Entries, Again


K
A Q 8
A K 8 4 2
A 7 4 2
J 7 5 9 8 6 2
7 6 5 J 4 3 2
10 9 5 Q 7 6
J 8 6 3 10 5
A Q 10 4 3
K 10 9
J 3 Opening lead: 7 of hearts
K Q 9 Contract: 7 no trump

Declarer let the opening lead ride around to his king, cashed the Q, then K of clubs, and . . . . and . . . . and do you see what I see? Declarer has exactly three entries to the closed hand, outside of overtaking the K of spades, which he cannot afford to do, and he absolutely rushed to cash out those entries. Not one of those entries had to be cashed. And this is a penchant I see demonstrated time and time again. Not just wiping out communication, not carelessly doing it in mid-hand where a tough choice has to be made, but doing it at one's first opportunity to do so. I'll never understand why this is so common.
Now declarer cannot make the hand, an awfully lucky grand slam potential wiped out because of a hurry to wipe out his communication. This hand could as easily have been entered under Communication, Housekeeping, and Development. They do tend to overlap, I admit. For they all point in the same direction: set up your winners, test the uncertainties before cashing out top winners for no purpose whatsoever.
You get an awfully lucky break in spades: J low, low! The J falls in 3 leads, the 9 on the fourth! The J of spades could fall too short, which is to say the other defender would control the 5th round of the suit with the 9. And you've gotta be ready to cash out on that luck, both because your peers will be doing so and to make up for the times your rather aggressive bidding doesn't pan out. And there's no reason not to. I mean, it's not as if another line offered comparable chances of 13 tricks.
So: since the spade suit is key to the making of this hand, or possibly the spades and clubs combined, one would think the first order of business would be not just the unblocking of the spade suit, but testing it out to the third round to see how the defensive spades are falling. That's not hindsight, for heaven's sake. That's going after the cards that might make the hand. And as for clubs, they'll wait.
Hence: with two top hearts in dummy and one in the closed hand, one would think your inclination, even before you got your mind in gear, would be to win that opening lead in dummy and thus have an entry to each hand in hearts alone. Oh, there'll be hands where you can see at a glance that you're going to need all the entries to dummy you can find, in which case you wouldn't follow any "rule" to win in the hand with two honors. But here it should be clear at a glance that you're not hurting for entries to dummy.

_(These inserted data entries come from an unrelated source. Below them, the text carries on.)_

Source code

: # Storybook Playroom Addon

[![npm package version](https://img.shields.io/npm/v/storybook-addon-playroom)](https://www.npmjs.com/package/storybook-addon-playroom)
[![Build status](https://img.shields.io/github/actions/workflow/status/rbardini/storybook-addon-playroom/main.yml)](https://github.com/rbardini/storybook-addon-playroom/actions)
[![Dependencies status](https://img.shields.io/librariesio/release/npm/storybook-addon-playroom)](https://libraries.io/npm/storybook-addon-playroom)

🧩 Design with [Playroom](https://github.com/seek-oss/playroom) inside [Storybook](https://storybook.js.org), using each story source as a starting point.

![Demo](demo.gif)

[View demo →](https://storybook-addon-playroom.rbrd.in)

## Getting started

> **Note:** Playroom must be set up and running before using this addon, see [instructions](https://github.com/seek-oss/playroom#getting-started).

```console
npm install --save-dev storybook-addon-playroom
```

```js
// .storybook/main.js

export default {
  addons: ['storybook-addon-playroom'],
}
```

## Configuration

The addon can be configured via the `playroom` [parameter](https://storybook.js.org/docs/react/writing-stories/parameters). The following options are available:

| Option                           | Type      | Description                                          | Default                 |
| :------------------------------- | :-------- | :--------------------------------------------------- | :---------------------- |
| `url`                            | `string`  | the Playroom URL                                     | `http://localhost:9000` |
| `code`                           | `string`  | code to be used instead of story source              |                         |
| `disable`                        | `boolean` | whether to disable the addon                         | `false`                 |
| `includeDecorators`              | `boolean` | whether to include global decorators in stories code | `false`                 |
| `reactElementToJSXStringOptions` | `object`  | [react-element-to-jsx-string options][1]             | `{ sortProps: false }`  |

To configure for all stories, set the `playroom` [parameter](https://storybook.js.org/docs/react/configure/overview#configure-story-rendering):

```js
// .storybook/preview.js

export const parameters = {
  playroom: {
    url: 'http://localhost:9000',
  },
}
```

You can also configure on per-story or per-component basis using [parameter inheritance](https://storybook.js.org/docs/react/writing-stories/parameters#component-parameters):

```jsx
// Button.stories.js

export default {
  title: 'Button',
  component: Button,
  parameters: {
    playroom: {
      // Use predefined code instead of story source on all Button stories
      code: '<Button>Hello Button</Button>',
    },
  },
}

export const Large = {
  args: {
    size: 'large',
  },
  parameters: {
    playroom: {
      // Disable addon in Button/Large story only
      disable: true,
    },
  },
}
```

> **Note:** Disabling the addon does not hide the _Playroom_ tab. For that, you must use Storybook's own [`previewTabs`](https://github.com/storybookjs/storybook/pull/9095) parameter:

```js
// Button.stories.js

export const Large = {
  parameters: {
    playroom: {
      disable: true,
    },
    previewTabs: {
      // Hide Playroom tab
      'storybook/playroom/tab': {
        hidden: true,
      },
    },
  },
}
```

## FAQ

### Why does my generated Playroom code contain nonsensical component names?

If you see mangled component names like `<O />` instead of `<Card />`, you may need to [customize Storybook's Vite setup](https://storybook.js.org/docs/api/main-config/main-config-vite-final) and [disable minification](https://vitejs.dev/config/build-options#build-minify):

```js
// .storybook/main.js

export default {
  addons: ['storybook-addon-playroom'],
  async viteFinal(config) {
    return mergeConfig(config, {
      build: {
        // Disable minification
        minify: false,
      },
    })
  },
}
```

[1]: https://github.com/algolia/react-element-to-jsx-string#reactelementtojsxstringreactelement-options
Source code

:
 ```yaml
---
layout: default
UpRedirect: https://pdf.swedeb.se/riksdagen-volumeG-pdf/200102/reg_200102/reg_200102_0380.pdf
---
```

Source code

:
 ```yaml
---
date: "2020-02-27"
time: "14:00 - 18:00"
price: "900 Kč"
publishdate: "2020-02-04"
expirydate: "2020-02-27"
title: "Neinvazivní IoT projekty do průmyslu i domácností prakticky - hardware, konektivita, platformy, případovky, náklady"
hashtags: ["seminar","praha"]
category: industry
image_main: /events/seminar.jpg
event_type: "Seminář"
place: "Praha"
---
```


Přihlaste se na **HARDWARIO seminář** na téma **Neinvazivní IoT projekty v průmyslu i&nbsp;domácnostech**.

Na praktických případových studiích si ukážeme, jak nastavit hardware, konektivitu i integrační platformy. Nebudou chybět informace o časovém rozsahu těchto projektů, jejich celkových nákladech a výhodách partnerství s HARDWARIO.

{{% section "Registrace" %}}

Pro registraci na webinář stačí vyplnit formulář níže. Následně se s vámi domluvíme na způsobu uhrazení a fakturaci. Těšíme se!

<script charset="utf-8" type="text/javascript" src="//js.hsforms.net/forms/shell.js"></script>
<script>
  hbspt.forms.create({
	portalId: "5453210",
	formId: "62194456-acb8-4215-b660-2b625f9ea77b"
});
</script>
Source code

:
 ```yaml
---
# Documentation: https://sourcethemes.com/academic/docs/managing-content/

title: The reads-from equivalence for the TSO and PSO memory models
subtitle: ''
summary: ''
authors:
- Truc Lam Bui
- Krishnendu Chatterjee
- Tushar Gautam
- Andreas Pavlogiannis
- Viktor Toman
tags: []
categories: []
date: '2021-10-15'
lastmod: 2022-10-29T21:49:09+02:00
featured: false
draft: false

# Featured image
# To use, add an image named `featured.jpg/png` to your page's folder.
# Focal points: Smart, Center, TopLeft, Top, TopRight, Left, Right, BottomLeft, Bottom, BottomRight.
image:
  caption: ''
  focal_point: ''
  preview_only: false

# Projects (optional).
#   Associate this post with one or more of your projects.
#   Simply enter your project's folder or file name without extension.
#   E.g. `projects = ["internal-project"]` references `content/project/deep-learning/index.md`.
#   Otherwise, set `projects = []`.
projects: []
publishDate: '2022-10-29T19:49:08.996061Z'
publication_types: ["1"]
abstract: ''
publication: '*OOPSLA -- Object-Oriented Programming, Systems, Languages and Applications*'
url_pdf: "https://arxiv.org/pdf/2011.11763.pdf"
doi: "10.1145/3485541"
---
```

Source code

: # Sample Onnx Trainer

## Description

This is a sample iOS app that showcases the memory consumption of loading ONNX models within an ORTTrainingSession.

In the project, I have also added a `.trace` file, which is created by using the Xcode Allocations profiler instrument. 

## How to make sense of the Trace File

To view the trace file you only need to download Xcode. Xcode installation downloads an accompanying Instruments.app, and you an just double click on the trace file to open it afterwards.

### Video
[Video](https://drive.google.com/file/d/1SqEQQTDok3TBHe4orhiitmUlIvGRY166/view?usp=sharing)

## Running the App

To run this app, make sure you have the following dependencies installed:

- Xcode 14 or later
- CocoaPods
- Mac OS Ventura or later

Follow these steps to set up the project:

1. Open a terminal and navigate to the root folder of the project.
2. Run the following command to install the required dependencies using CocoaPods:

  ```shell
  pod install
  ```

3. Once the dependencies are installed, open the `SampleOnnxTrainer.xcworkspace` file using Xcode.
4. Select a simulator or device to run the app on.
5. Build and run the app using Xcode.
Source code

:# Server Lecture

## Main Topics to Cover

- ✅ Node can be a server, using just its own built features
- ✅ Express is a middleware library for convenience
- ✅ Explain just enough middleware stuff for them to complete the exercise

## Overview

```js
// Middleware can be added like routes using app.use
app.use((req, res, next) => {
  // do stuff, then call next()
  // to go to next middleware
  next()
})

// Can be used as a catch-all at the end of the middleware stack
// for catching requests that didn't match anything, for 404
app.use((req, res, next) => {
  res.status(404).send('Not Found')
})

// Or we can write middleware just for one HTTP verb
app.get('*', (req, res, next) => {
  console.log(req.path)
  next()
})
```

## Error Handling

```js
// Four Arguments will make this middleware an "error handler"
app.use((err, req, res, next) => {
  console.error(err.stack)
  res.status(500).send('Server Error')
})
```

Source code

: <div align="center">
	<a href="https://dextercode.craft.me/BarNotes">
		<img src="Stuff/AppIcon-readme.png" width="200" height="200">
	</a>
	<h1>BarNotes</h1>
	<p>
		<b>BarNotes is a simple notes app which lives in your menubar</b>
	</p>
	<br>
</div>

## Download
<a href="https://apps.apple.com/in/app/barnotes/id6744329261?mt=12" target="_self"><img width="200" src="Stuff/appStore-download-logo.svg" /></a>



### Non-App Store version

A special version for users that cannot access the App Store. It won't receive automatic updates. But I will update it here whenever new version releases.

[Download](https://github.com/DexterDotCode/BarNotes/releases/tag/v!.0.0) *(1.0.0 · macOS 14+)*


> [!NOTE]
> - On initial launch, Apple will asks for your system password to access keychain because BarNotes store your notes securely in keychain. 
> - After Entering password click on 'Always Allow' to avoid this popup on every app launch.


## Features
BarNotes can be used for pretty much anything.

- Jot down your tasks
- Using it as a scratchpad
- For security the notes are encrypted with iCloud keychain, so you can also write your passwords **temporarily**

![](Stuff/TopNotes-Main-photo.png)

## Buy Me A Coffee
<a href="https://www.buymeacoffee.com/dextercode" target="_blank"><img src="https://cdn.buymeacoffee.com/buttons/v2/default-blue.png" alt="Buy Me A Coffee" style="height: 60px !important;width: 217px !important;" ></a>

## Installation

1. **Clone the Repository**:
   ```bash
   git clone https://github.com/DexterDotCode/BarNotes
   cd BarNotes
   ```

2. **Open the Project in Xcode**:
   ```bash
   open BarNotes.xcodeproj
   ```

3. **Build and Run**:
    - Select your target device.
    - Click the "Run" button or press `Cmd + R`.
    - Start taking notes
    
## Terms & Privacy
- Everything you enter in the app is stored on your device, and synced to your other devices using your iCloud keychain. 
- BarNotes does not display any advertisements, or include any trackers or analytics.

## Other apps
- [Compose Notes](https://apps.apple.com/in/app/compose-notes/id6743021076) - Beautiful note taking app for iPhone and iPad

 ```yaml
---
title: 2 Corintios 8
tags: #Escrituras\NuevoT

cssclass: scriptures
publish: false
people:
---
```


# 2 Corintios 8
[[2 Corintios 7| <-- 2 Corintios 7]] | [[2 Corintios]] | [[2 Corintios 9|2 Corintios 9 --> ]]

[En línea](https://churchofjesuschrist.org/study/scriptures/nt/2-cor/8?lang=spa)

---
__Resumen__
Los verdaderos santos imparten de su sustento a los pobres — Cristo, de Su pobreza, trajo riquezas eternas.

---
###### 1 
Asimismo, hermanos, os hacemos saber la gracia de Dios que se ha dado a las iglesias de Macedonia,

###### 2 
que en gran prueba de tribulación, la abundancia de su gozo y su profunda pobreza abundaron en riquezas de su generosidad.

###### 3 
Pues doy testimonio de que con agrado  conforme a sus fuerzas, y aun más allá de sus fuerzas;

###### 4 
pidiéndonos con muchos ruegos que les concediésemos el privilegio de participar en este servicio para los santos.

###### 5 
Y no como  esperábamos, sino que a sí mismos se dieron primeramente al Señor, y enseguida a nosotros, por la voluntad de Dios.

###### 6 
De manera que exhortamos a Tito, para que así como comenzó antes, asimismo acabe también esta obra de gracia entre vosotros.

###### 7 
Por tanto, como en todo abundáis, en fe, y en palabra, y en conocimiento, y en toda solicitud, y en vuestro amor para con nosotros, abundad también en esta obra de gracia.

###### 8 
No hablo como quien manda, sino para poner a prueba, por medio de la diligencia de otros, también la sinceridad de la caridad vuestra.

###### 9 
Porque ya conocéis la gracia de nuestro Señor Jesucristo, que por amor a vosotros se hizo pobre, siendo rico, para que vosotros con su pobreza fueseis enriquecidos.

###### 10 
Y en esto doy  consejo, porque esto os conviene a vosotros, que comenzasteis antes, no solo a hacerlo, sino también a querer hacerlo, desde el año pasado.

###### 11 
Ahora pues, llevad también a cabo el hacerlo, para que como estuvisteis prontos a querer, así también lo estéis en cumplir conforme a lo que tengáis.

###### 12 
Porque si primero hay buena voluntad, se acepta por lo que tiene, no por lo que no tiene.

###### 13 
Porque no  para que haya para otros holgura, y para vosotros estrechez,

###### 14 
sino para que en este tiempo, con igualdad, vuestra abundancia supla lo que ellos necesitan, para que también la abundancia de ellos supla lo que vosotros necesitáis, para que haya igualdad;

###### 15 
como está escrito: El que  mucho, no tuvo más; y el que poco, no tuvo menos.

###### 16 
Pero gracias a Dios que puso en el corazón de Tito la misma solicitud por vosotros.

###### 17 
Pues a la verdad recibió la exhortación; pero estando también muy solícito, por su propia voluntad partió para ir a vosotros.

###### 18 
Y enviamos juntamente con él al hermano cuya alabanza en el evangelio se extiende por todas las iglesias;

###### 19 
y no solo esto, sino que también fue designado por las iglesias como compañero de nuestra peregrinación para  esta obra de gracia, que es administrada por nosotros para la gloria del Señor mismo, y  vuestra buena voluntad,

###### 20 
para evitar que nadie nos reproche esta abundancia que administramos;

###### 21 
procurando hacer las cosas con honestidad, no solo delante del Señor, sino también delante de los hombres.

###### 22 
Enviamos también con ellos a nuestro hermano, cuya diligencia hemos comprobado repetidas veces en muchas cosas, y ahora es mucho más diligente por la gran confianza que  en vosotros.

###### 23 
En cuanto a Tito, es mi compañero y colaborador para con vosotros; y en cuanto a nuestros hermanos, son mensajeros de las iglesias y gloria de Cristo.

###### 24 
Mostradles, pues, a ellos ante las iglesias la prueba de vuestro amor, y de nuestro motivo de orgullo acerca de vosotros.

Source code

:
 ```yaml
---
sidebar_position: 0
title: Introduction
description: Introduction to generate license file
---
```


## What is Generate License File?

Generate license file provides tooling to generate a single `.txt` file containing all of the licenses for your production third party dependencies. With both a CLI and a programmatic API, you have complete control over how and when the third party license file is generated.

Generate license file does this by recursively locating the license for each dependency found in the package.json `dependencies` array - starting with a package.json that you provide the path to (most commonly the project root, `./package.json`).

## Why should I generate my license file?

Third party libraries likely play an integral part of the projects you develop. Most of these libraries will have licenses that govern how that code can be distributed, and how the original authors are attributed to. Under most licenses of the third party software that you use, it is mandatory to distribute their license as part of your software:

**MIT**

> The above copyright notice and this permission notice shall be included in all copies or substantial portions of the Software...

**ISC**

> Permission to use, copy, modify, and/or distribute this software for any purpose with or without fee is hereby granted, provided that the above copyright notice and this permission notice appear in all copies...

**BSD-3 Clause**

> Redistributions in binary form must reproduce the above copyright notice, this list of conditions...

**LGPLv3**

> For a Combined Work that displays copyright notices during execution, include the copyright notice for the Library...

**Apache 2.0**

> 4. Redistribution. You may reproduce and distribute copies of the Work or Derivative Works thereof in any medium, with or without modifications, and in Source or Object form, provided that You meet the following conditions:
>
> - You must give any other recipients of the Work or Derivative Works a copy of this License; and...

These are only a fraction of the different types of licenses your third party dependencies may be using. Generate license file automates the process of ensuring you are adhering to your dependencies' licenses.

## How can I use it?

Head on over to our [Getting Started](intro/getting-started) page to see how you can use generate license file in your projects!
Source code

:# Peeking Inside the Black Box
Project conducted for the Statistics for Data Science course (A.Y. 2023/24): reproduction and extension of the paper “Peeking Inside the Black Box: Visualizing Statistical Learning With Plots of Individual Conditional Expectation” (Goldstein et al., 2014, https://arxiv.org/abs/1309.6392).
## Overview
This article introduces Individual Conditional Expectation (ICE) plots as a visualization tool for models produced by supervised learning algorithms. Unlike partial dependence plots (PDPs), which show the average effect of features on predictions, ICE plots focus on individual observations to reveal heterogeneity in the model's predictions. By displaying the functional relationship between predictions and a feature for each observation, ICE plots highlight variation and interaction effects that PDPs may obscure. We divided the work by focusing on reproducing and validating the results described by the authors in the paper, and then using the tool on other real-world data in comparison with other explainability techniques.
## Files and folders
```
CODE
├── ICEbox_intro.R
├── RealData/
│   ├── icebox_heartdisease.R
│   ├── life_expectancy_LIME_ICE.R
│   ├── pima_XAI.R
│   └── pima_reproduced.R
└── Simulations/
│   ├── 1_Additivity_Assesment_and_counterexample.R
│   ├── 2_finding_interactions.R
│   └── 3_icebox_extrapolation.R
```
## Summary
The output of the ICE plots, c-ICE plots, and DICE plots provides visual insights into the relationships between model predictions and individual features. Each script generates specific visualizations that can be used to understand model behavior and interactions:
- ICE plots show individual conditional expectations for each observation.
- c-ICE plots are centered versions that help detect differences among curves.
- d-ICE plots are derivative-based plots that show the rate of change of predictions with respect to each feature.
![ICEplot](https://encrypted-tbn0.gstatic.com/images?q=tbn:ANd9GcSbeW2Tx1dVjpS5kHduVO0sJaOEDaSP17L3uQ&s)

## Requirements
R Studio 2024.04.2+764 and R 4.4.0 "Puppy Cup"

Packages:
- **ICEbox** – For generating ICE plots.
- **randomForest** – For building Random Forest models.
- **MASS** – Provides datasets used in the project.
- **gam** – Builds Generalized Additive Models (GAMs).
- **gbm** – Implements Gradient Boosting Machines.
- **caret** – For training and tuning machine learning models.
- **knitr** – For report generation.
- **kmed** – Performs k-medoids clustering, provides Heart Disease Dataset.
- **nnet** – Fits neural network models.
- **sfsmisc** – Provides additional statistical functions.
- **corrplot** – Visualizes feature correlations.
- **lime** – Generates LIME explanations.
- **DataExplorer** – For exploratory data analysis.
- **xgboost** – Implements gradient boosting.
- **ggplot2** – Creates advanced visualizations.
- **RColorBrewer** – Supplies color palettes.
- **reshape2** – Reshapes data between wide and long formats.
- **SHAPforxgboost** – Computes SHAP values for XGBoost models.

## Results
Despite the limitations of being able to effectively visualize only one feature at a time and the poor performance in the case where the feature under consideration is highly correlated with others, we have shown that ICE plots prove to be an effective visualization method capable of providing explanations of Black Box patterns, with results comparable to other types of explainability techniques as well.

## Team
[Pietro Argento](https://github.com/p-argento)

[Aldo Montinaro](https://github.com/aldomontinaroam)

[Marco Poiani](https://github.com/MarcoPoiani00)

So I would take the opening lead in dummy, cash the K of spades, come to the closed hand with a club (or heart), and cash the A Q of spades. On this hand it's all over. But I want to show how you keep all possibilities open. If the J of spades doesn't fall, you cash the A of diamonds. If the Q falls, you're still alive, and need only 3-3 clubs and need something else very much, which is communication. [Years later: I spent too much time on the possibility of the Q of diamonds falling singleton, which is too improbable to dwell on. Still, stranger things have happened. That would give you three top cards in every suit for 12. The 13th could come from the long club, or a club-spade squeeze if the same hand holds the long clubs and long spades. In any event, you're gonna need a lot more communication on that happenstance.] You come to the J of diamonds, go back to dummy with the Q of hearts, cash the A of diamonds, sluffing a spade, finish off hearts, come to the closed hand with a club, and will have your contract on either 3-3 clubs or the squeeze suggested.
If the J of spades falls too short, it's roughly the same situation, except that now the defense controls the 5th round instead of the fourth. You finish off the diamonds and hearts, come to the closed hand with the clubs and again you have your contract on either 3-3 clubs or a black-suit squeeze. [We're still on the stiff Q of diamonds!] If the J of spades lies in the long hand and you don't get that improbable stiff Q of diamonds, you're dead in the water. No squeeze. No 3-3 break in clubs would help. And so it goes.
But wait! Couldn't there be a 3-suit squeeze against West, who holds a singleton heart on 4-1-4-4 distribution, including the J of spades. He discards clubs on heart leads, giving up the suit, and now declarer runs his clubs, discarding a spade, and comes to the closed hand at trick 10 on that now all-important K of hearts (so willfully played at trick one), so that the closed hand holds two diamonds and a spade opposite A K 8 in diamonds (East holding only two of 'em) and West can't guard both that last spade and the third round of diamonds.
Oh, this simple hand is getting us into la-la land. I hope it is clear that stiff queens and squeezes aside, for those of us who can't always get our mind in gear for all these possibilities in the moderate haste of play, it's a simple hand that requires only keeping your entries and communication intact insofar as you can. Win the heart opening lead in dummy, to which you have plenty of entries, unblock the K of spades and test the suit that so obviously just might hold the key to 13 tricks. If the suit doesn't fall right, take it from there. The hand that a soi-disant advanced player butchered because of unnecessarily cashing out entries has become too speculative to pursue further.